The entries are to be output once more, word for word.

......

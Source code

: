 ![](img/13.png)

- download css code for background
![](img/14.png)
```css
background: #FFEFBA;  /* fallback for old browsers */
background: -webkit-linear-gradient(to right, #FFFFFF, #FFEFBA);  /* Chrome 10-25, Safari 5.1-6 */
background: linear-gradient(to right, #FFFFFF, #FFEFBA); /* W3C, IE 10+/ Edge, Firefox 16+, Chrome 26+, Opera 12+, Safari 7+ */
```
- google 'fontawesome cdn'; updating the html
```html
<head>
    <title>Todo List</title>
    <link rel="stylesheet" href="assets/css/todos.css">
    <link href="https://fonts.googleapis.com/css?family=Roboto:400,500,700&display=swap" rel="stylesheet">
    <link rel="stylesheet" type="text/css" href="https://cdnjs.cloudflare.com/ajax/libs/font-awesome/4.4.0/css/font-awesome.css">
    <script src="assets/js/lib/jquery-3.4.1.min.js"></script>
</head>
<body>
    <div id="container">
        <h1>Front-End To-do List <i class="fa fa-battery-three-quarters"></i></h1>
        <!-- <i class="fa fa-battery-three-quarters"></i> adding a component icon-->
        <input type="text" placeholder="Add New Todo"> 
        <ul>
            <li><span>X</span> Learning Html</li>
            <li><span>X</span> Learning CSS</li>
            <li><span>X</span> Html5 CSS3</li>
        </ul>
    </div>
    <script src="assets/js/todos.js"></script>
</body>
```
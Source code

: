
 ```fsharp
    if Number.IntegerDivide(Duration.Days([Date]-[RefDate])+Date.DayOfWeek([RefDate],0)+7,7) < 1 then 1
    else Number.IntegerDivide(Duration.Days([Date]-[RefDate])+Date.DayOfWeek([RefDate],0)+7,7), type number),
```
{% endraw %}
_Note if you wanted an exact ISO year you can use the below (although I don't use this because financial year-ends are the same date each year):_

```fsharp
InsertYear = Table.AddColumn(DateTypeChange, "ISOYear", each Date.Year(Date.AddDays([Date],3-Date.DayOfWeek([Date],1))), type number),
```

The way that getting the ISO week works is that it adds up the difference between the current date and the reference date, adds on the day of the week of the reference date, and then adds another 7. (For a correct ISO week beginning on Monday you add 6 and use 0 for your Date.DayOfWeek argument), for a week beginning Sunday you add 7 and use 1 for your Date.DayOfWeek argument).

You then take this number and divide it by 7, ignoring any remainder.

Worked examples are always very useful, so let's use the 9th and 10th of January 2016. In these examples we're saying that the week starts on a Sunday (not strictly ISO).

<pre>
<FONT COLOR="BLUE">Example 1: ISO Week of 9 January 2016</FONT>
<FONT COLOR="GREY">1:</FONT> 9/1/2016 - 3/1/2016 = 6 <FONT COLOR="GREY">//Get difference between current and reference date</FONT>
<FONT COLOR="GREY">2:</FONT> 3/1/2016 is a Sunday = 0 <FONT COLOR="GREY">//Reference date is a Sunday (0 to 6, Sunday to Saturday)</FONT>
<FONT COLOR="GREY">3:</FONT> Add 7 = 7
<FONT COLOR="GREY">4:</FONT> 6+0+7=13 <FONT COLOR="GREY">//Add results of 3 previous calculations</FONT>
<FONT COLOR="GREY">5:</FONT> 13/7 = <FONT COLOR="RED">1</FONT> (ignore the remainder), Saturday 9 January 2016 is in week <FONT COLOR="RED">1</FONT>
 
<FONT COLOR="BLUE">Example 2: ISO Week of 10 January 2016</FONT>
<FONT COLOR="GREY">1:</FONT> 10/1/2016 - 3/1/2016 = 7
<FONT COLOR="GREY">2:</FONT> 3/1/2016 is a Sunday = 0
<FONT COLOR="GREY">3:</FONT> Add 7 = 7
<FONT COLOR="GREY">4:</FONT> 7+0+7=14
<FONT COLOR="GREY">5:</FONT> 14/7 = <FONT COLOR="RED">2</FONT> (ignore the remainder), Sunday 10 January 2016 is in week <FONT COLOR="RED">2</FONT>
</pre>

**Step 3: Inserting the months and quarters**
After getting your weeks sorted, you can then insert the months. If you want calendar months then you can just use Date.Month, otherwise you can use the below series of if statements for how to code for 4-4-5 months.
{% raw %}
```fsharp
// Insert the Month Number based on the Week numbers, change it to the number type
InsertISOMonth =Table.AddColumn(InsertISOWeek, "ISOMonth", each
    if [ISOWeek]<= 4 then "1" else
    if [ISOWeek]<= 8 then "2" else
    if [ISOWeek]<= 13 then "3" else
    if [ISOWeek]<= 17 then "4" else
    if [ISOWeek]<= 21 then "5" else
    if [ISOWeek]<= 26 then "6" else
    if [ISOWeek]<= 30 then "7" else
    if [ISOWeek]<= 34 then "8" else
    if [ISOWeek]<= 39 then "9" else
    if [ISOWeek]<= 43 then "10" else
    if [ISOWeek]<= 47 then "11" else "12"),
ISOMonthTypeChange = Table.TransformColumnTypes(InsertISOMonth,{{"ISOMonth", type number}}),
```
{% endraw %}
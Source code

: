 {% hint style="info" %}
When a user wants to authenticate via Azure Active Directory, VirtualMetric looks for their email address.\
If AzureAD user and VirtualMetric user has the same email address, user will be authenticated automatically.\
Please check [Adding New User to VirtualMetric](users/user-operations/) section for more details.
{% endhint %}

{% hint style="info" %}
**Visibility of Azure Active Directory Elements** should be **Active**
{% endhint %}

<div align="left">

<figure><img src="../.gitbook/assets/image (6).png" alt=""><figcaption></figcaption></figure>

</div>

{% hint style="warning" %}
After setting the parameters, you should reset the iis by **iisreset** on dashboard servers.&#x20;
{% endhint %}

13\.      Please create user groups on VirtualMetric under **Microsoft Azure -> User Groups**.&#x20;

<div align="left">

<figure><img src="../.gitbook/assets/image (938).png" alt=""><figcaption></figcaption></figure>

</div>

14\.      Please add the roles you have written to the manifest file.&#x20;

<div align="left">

......

§ **RESPONSE BOX**
Source code

: ![](img/13.png)

- download css code for background
![](img/14.png)
```css
background: #FFEFBA;  /* fallback for old browsers */
background: -webkit-linear-gradient(to right, #FFFFFF, #FFEFBA);  /* Chrome 10-25, Safari 5.1-6 */
background: linear-gradient(to right, #FFFFFF, #FFEFBA); /* W3C, IE 10+/ Edge, Firefox 16+, Chrome 26+, Opera 12+, Safari 7+ */
```
- google 'fontawesome cdn'; updating the html
```html
<head>
    <title>Todo List</title>
    <link rel="stylesheet" href="assets/css/todos.css">
    <link href="https://fonts.googleapis.com/css?family=Roboto:400,500,700&display=swap" rel="stylesheet">
    <link rel="stylesheet" type="text/css" href="https://cdnjs.cloudflare.com/ajax/libs/font-awesome/4.4.0/css/font-awesome.css">
    <script src="assets/js/lib/jquery-3.4.1.min.js"></script>
</head>
<body>
    <div id="container">
        <h1>Front-End To-do List <i class="fa fa-battery-three-quarters"></i></h1>
        <!-- <i class="fa fa-battery-three-quarters"></i> adding a component icon-->
        <input type="text" placeholder="Add New Todo"> 
        <ul>
            <li><span>X</span> Learning Html</li>
            <li><span>X</span> Learning CSS</li>
            <li><span>X</span> Html5 CSS3</li>
        </ul>
    </div>
    <script src="assets/js/todos.js"></script>
</body>
```
Source code

:
 ```fsharp
    if Number.IntegerDivide(Duration.Days([Date]-[RefDate])+Date.DayOfWeek([RefDate],0)+7,7) < 1 then 1
    else Number.IntegerDivide(Duration.Days([Date]-[RefDate])+Date.DayOfWeek([RefDate],0)+7,7), type number),
```
{% endraw %}
_Note if you wanted an exact ISO year you can use the below (although I don't use this because financial year-ends are the same date each year):_

```fsharp
InsertYear = Table.AddColumn(DateTypeChange, "ISOYear", each Date.Year(Date.AddDays([Date],3-Date.DayOfWeek([Date],1))), type number),
```

The way that getting the ISO week works is that it adds up the difference between the current date and the reference date, adds on the day of the week of the reference date, and then adds another 7. (For a correct ISO week beginning on Monday you add 6 and use 0 for your Date.DayOfWeek argument), for a week beginning Sunday you add 7 and use 1 for your Date.DayOfWeek argument).

You then take this number and divide it by 7, ignoring any remainder.

Worked examples are always very useful, so let's use the 9th and 10th of January 2016. In these examples we're saying that the week starts on a Sunday (not strictly ISO).

<pre>
<FONT COLOR="BLUE">Example 1: ISO Week of 9 January 2016</FONT>
<FONT COLOR="GREY">1:</FONT> 9/1/2016 - 3/1/2016 = 6 <FONT COLOR="GREY">//Get difference between current and reference date</FONT>
<FONT COLOR="GREY">2:</FONT> 3/1/2016 is a Sunday = 0 <FONT COLOR="GREY">//Reference date is a Sunday (0 to 6, Sunday to Saturday)</FONT>
<FONT COLOR="GREY">3:</FONT> Add 7 = 7
<FONT COLOR="GREY">4:</FONT> 6+0+7=13 <FONT COLOR="GREY">//Add results of 3 previous calculations</FONT>
<FONT COLOR="GREY">5:</FONT> 13/7 = <FONT COLOR="RED">1</FONT> (ignore the remainder), Saturday 9 January 2016 is in week <FONT COLOR="RED">1</FONT>
 
<FONT COLOR="BLUE">Example 2: ISO Week of 10 January 2016</FONT>
<FONT COLOR="GREY">1:</FONT> 10/1/2016 - 3/1/2016 = 7
<FONT COLOR="GREY">2:</FONT> 3/1/2016 is a Sunday = 0
<FONT COLOR="GREY">3:</FONT> Add 7 = 7
<FONT COLOR="GREY">4:</FONT> 7+0+7=14
<FONT COLOR="GREY">5:</FONT> 14/7 = <FONT COLOR="RED">2</FONT> (ignore the remainder), Sunday 10 January 2016 is in week <FONT COLOR="RED">2</FONT>
</pre>

**Step 3: Inserting the months and quarters**
After getting your weeks sorted, you can then insert the months. If you want calendar months then you can just use Date.Month, otherwise you can use the below series of if statements for how to code for 4-4-5 months.
{% raw %}
```fsharp
// Insert the Month Number based on the Week numbers, change it to the number type
InsertISOMonth =Table.AddColumn(InsertISOWeek, "ISOMonth", each
    if [ISOWeek]<= 4 then "1" else
    if [ISOWeek]<= 8 then "2" else
    if [ISOWeek]<= 13 then "3" else
    if [ISOWeek]<= 17 then "4" else
    if [ISOWeek]<= 21 then "5" else
    if [ISOWeek]<= 26 then "6" else
    if [ISOWeek]<= 30 then "7" else
    if [ISOWeek]<= 34 then "8" else
    if [ISOWeek]<= 39 then "9" else
    if [ISOWeek]<= 43 then "10" else
    if [ISOWeek]<= 47 then "11" else "12"),
ISOMonthTypeChange = Table.TransformColumnTypes(InsertISOMonth,{{"ISOMonth", type number}}),
```
{% endraw %}
Source code

: {% hint style="info" %}
When a user wants to authenticate via Azure Active Directory, VirtualMetric looks for their email address.\
If AzureAD user and VirtualMetric user has the same email address, user will be authenticated automatically.\
Please check [Adding New User to VirtualMetric](users/user-operations/) section for more details.
{% endhint %}

{% hint style="info" %}
**Visibility of Azure Active Directory Elements** should be **Active**
{% endhint %}

<div align="left">

<figure><img src="../.gitbook/assets/image (6).png" alt=""><figcaption></figcaption></figure>

</div>

{% hint style="warning" %}
After setting the parameters, you should reset the iis by **iisreset** on dashboard servers.&#x20;
{% endhint %}

13\.      Please create user groups on VirtualMetric under **Microsoft Azure -> User Groups**.&#x20;

<div align="left">

<figure><img src="../.gitbook/assets/image (938).png" alt=""><figcaption></figcaption></figure>

</div>

14\.      Please add the roles you have written to the manifest file.&#x20;

<div align="left">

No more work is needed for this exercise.